Dutch companies not careful with customer data, says consumers assoc.
Many Dutch companies do not deal carefully with their customers' data, consumers association Consumentenbond concludes after studying five large companies in different industries. Even companies that you won't expect collect data on a large scale to sell to third parties, the association warns, BNR reports.
Consumentenbond looked at PostNL, Prenatal, Sanoma, Ticketmaster and Zalando. They were more or less randomly chosen, which means they are not necessarily the worst in the market when it comes to handling customer data.
Customers that made use of the PostNL Verhuisservice were often afterwards bombarded by all kinds of advertising mail from numerous companies. "The company actually raised the suggestion that you could opt out of direct emails or mails you could receive, while in fact you could only actually unsubscribe by clicking a link in the terms and conditions", the association said, according to the broadcaster. In response to this study, PostNL adjusted its conditions and no longer shares anything without the customer's consent.
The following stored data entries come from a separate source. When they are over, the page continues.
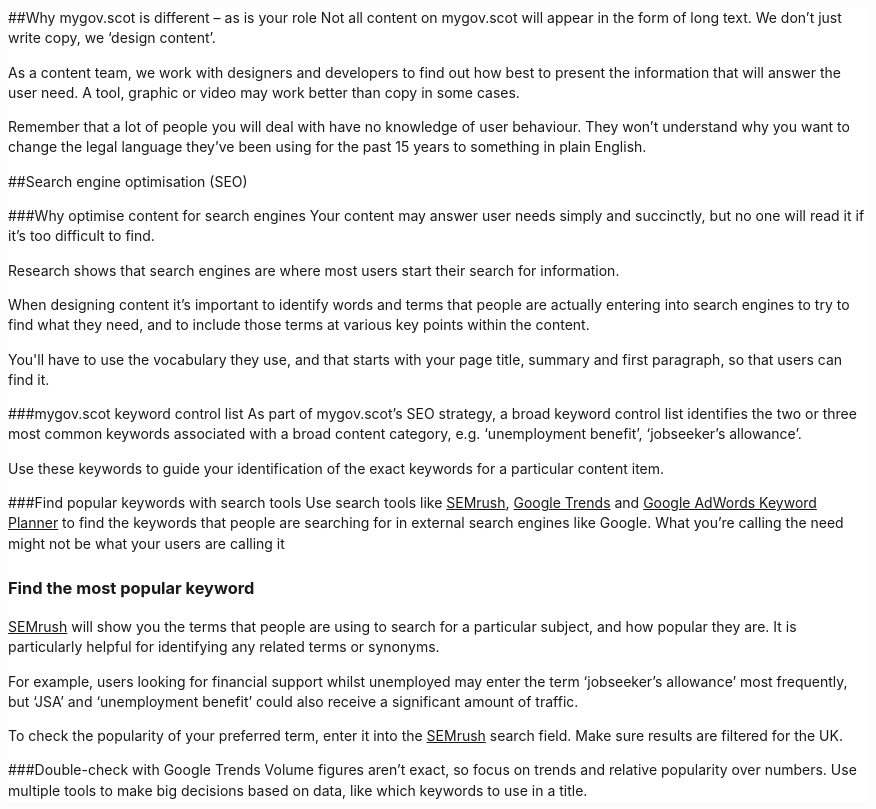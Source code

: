 ##Why mygov.scot is different – as is your role
Not all content on mygov.scot will appear in the form of long text. We don’t just write copy, we ‘design content’. 

As a content team, we work with designers and developers to find out how best to present the information that will answer the user need. A tool, graphic or video may work better than copy in some cases. 

Remember that a lot of people you will deal with have no knowledge of user behaviour. They won’t understand why you want to change the legal language they’ve been using for the past 15 years to something in plain English.


##Search engine optimisation (SEO)

###Why optimise content for search engines
Your content may answer user needs simply and succinctly, but no one will read it if it’s too difficult to find. 

Research shows that search engines are where most users start their search for information. 

When designing content it’s important to identify words and terms that people are actually entering into search engines to try to find what they need, and to include those terms at various key points within the content.

You'll have to use the vocabulary they use, and that starts with your page title, summary and first paragraph, so that users can find it.

###mygov.scot keyword control list
As part of mygov.scot’s SEO strategy, a broad keyword control list identifies the two or three most common keywords associated with a broad content category, e.g. ‘unemployment benefit’, ‘jobseeker’s allowance’.

Use these keywords to guide your identification of the exact keywords for a particular content item.

###Find popular keywords with search tools
Use search tools like [SEMrush](http://www.semrush.com/), [Google Trends](http://www.google.co.uk/trends/) and [Google AdWords Keyword Planner](https://adwords.google.com/KeywordPlanner) to find the keywords that people are searching for in external search engines like Google. What you’re calling the need might not be what your users are calling it

### Find the most popular keyword
[SEMrush](http://www.semrush.com/) will show you the terms that people are using to search for a particular subject, and how popular they are. It is particularly helpful for identifying any related terms or synonyms.

For example, users looking for financial support whilst unemployed may enter the term ‘jobseeker’s allowance’ most frequently, but ‘JSA’ and ‘unemployment benefit’ could also receive a significant amount of traffic.

To check the popularity of your preferred term, enter it into the [SEMrush](http://www.semrush.com/) search field. Make sure results are filtered for the UK. 

###Double-check with Google Trends
Volume figures aren’t exact, so focus on trends and relative popularity over numbers. Use multiple tools to make big decisions based on data, like which keywords to use in a title.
Ticketmaster and Zalando were also found to share customer data with third parties. Publisher Samona uses list rentals - third parties can pay Samona to approach the publisher's subscribers.
Consumentenbond adds that in most cases, the customers unwittingly agreed to this data collection - it's stated in the terms and conditions. But only one in every thousand customers opens the link to the conditions, never mind reading it. Most customers accept the terms and conditions without giving it a second thought. "In principle companies can collect whatever they want about us, provided they have permission", the association writes.
According to Consumentbond, data traders link all kinds of data from different sources together. "This creates frighteningly extensive profiles. In addition to your name, address, age and gender, all sorts of other private information is also known. Meanwhile data traders have a profile on millions of Dutch that they trade."